22. April 2018Beside the mat Standard

Neulich war die Yogaworld in Stuttgart, das ist eine kleine kleine Messe rund um Yoga. Hin und her hatte ich überlegt, ob es wert wäre hinzugehen, eine echte Yogastunde dafür sausen zu lassen, mich mit noch mehr Programm zuzuschütten und mich der Herausforderung zu stellen, nicht noch mehr Konsumgüter anzuhäufen. Aber ich weiß lieber im Nachhinein, was ich mir hätte sparen können – und die Neugier trieb mich in das Spinnennetz.

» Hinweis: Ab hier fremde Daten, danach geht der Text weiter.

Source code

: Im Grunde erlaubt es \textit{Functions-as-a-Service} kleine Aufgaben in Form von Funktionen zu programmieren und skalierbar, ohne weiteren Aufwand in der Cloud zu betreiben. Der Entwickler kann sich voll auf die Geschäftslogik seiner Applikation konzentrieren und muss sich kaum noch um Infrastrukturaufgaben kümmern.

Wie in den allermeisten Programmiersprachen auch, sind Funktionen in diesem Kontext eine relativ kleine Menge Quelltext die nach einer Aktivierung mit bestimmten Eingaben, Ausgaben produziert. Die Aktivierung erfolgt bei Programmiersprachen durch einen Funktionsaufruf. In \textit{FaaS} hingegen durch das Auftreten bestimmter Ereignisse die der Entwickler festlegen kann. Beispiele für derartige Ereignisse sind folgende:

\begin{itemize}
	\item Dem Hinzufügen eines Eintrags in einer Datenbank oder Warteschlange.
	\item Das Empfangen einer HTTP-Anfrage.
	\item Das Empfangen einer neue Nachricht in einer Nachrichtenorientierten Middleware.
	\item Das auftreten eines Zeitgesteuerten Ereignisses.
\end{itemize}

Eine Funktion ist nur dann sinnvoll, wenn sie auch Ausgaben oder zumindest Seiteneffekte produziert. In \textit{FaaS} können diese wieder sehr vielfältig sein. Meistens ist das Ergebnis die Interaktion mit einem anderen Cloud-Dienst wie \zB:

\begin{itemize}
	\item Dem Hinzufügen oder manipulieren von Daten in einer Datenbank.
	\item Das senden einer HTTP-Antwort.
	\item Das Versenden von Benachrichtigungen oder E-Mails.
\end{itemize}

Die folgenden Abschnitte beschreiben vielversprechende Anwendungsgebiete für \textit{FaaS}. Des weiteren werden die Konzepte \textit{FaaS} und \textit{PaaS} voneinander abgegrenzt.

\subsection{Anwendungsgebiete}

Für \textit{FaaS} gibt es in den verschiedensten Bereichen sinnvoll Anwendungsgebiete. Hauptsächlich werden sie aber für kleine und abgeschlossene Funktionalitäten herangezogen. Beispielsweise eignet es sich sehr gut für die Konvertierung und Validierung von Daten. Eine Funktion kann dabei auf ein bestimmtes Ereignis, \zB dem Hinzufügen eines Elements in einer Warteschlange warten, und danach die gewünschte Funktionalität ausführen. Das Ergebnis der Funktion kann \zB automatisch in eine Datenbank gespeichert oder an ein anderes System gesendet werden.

Wie schon letztes Jahr gab es vegane Essenstände, Vorträge über Buddhismus, Ayurveda und auch verkürzte Yoga-Einheiten, in denen sich Yogalehrer aus der Umgebung vorstellen. So bin ich zumindest letztes Jahr in den Genuß gekommen, beim bekanntesten Yogalehrer Deutschlands, Patrick Broome, mitzumachen. Lange Zeit ignorierte ich jeglichen Hype um Yogalehrer, aber an Patrick Broome kommt man irgendwann nicht mehr vorbei – kommt doch die ganze Fußball-National-Elf zu ihm ins Yoga. Was für eine tolle Gelegenheit letztes Jahr für mich, auf der Yogaworld den Herrn Broome auszuprobieren. Und so quetschte ich mich dank meiner kurzen Körpergröße unter den Achseln aller anderen (mein Mann nennt mich deswegen wohl  „das Schnellboot“, weil ich ihm in einer Menschentraube oft Meilen voraus bin) in den wohl hässlichsten Kongress-Saal aller Zeiten durch. Alle Yogis erkämpften sich auf unyogische Art und Weise ihren Platz bei dieser Veranstaltung! Der Saal war hoffnungslos überfüllt, graue Anzügen mit grauen Gesichtern hätten besser in das unatmospärische Raumkonzept gepasst. Dann kam Patrick Broome … und es war toll. Dabei hatte ich mir doch so vorgenommen, es nicht gut zu finden. Zum Glück kann man seine Meinung aber ändern. Trotzdem wollte ich es mir dieses Jahr ersparen, mit zusammengekniffenen Augenbrauen und hohem Blutdruck mir einen Mattenplatz zu ergattern. Wer weiß, ob ich mir irgendwann mal eine Exkursion nach München in das Studio von Patrick Broome gönne.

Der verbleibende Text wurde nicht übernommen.